Content starts

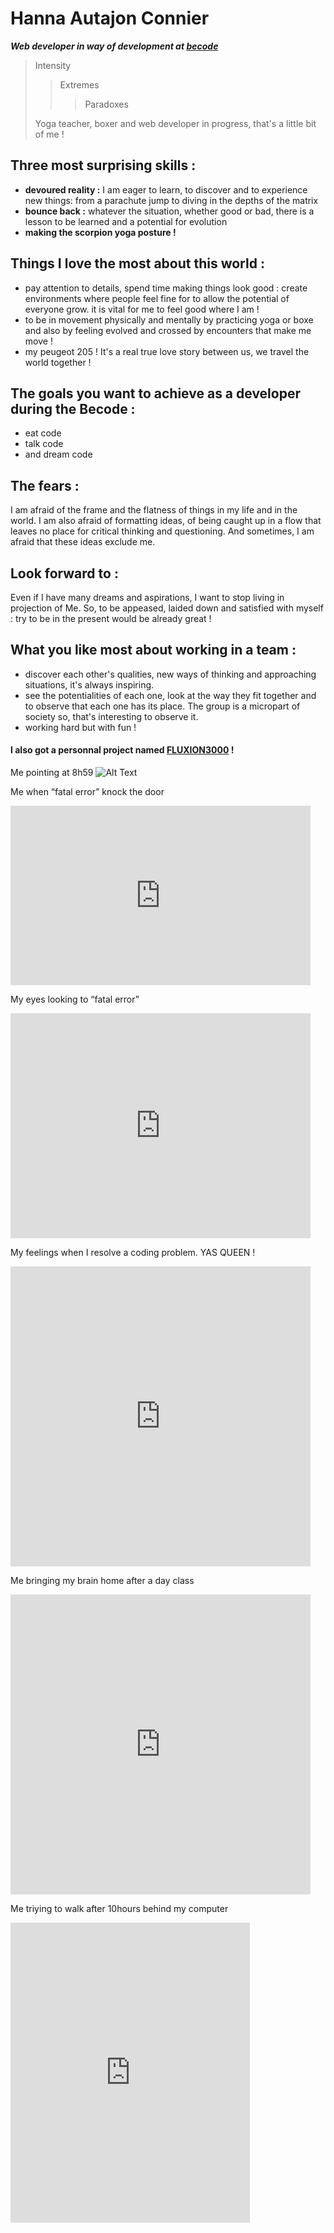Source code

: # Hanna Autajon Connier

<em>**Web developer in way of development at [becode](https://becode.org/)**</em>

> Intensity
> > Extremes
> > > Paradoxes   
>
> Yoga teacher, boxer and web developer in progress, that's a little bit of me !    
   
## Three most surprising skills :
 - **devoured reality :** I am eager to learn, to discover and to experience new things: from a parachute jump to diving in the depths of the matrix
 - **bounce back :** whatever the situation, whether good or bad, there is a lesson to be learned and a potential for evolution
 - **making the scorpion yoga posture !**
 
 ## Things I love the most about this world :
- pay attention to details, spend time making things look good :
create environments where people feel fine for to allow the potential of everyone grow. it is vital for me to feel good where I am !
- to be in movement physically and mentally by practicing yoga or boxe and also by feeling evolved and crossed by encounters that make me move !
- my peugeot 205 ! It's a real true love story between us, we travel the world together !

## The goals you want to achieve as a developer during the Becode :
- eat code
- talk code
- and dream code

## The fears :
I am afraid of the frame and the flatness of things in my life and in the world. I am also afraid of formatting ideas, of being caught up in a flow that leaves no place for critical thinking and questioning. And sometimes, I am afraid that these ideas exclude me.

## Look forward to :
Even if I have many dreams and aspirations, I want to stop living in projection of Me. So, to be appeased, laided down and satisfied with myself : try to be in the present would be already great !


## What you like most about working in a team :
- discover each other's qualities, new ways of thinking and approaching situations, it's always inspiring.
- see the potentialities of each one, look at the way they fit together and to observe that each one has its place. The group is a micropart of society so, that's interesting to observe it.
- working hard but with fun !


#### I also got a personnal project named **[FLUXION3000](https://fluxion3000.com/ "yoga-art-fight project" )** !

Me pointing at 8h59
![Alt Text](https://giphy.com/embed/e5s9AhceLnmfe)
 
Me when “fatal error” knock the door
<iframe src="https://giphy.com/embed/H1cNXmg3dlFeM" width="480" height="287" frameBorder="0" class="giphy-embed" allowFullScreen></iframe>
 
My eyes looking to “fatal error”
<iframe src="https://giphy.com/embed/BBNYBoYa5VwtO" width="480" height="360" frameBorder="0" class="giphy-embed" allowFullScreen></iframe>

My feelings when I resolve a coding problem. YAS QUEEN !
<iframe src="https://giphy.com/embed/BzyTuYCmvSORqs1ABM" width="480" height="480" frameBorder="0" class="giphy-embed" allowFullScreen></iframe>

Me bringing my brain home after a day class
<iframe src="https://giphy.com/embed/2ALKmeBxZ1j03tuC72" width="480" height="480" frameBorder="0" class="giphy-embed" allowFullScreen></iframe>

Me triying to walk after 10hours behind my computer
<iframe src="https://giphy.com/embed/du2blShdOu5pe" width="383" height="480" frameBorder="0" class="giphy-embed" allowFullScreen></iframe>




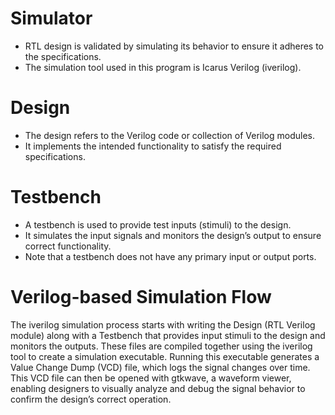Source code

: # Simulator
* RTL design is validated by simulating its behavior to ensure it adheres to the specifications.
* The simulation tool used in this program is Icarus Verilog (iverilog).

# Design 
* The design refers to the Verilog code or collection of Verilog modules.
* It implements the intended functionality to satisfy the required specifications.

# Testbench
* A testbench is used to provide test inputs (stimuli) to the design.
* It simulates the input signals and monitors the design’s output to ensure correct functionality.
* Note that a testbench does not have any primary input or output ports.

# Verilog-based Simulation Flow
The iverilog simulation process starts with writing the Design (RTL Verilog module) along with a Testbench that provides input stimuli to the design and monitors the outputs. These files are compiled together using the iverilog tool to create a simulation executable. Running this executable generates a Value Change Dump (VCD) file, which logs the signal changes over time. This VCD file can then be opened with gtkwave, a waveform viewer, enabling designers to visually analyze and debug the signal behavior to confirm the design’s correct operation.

Content ends
Content starts

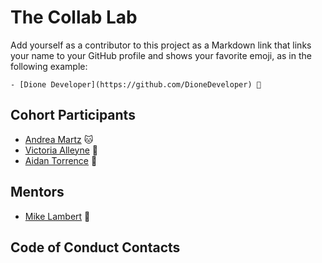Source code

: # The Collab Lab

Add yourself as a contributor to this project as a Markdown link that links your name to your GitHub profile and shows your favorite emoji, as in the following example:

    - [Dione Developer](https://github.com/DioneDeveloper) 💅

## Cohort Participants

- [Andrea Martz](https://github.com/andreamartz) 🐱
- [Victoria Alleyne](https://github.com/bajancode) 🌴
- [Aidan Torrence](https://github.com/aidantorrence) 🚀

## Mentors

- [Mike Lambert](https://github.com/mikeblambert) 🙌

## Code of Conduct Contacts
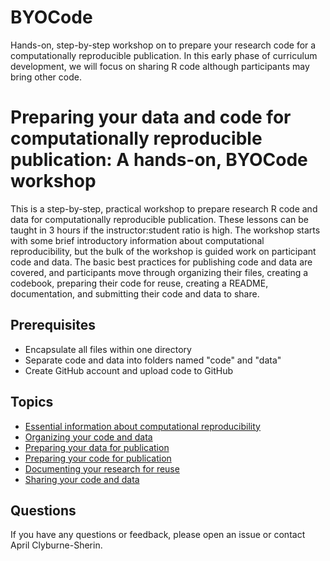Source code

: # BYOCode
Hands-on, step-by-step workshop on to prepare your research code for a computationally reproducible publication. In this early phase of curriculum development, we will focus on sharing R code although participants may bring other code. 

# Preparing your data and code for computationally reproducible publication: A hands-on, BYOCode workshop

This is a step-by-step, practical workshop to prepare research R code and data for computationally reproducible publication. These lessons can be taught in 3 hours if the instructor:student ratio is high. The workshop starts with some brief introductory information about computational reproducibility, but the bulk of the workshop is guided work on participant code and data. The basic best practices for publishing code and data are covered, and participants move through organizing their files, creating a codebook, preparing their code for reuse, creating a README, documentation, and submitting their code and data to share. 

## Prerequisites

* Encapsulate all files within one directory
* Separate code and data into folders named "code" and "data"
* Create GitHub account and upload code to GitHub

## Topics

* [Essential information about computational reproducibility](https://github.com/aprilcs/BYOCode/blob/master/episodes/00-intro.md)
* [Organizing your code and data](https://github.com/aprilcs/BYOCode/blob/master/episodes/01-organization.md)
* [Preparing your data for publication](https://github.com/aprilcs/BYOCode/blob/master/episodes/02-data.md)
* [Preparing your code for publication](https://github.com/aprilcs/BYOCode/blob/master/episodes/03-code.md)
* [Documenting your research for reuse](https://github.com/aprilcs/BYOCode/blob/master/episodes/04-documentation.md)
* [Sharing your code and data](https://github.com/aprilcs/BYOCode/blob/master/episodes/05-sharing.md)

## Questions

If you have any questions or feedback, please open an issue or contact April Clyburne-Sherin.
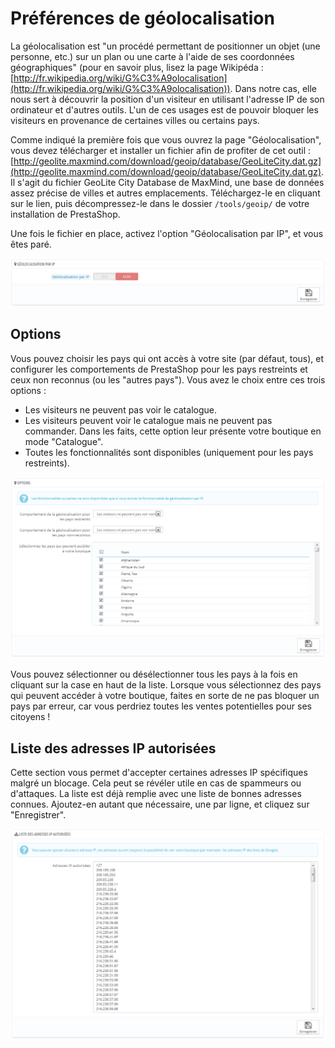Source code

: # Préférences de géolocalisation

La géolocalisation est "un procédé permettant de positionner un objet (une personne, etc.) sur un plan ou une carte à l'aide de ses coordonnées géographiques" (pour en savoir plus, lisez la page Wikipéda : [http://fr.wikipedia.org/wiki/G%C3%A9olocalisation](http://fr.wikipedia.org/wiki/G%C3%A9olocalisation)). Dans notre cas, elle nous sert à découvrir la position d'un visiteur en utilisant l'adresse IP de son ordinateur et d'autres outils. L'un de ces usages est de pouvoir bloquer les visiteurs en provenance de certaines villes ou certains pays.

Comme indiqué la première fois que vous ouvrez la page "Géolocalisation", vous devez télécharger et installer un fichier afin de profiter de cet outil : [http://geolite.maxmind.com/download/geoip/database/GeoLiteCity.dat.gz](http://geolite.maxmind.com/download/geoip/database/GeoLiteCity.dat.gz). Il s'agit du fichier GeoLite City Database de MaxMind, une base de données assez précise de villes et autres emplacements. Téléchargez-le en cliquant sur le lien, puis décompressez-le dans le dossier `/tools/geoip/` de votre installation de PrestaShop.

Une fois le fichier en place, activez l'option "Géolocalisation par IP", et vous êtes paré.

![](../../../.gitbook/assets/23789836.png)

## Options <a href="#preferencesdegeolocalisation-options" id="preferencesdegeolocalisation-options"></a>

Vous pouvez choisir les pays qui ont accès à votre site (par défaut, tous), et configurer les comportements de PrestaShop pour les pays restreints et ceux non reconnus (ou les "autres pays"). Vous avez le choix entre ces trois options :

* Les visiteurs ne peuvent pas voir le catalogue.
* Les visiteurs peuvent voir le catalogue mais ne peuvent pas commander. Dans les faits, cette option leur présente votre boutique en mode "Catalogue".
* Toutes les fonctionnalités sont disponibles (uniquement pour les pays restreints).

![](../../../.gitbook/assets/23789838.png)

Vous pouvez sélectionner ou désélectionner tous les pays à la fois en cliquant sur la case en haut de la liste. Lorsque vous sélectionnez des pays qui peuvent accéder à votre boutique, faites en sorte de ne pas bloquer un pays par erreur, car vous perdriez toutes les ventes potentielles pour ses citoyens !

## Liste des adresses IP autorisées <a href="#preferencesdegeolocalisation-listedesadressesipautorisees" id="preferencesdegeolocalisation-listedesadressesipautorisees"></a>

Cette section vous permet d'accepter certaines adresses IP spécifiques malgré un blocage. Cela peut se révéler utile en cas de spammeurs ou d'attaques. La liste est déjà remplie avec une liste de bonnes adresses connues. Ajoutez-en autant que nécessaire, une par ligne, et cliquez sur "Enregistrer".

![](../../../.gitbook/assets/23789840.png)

Content ends

# Task requirements
Only the lines between the one with "[Preparing your code" and the one with "Les visiteurs peuvent", those two included, get copied from the material above. Keep it exact and free of pictures.

# Result of the task
* [Preparing your code for publication](https://github.com/aprilcs/BYOCode/blob/master/episodes/03-code.md)
* [Documenting your research for reuse](https://github.com/aprilcs/BYOCode/blob/master/episodes/04-documentation.md)
* [Sharing your code and data](https://github.com/aprilcs/BYOCode/blob/master/episodes/05-sharing.md)

## Questions

If you have any questions or feedback, please open an issue or contact April Clyburne-Sherin.
Source code

: # Préférences de géolocalisation

La géolocalisation est "un procédé permettant de positionner un objet (une personne, etc.) sur un plan ou une carte à l'aide de ses coordonnées géographiques" (pour en savoir plus, lisez la page Wikipéda : [http://fr.wikipedia.org/wiki/G%C3%A9olocalisation](http://fr.wikipedia.org/wiki/G%C3%A9olocalisation)). Dans notre cas, elle nous sert à découvrir la position d'un visiteur en utilisant l'adresse IP de son ordinateur et d'autres outils. L'un de ces usages est de pouvoir bloquer les visiteurs en provenance de certaines villes ou certains pays.

Comme indiqué la première fois que vous ouvrez la page "Géolocalisation", vous devez télécharger et installer un fichier afin de profiter de cet outil : [http://geolite.maxmind.com/download/geoip/database/GeoLiteCity.dat.gz](http://geolite.maxmind.com/download/geoip/database/GeoLiteCity.dat.gz). Il s'agit du fichier GeoLite City Database de MaxMind, une base de données assez précise de villes et autres emplacements. Téléchargez-le en cliquant sur le lien, puis décompressez-le dans le dossier `/tools/geoip/` de votre installation de PrestaShop.

Une fois le fichier en place, activez l'option "Géolocalisation par IP", et vous êtes paré.

![](../../../.gitbook/assets/23789836.png)

## Options <a href="#preferencesdegeolocalisation-options" id="preferencesdegeolocalisation-options"></a>

Vous pouvez choisir les pays qui ont accès à votre site (par défaut, tous), et configurer les comportements de PrestaShop pour les pays restreints et ceux non reconnus (ou les "autres pays"). Vous avez le choix entre ces trois options :

* Les visiteurs ne peuvent pas voir le catalogue.
* Les visiteurs peuvent voir le catalogue mais ne peuvent pas commander. Dans les faits, cette option leur présente votre boutique en mode "Catalogue".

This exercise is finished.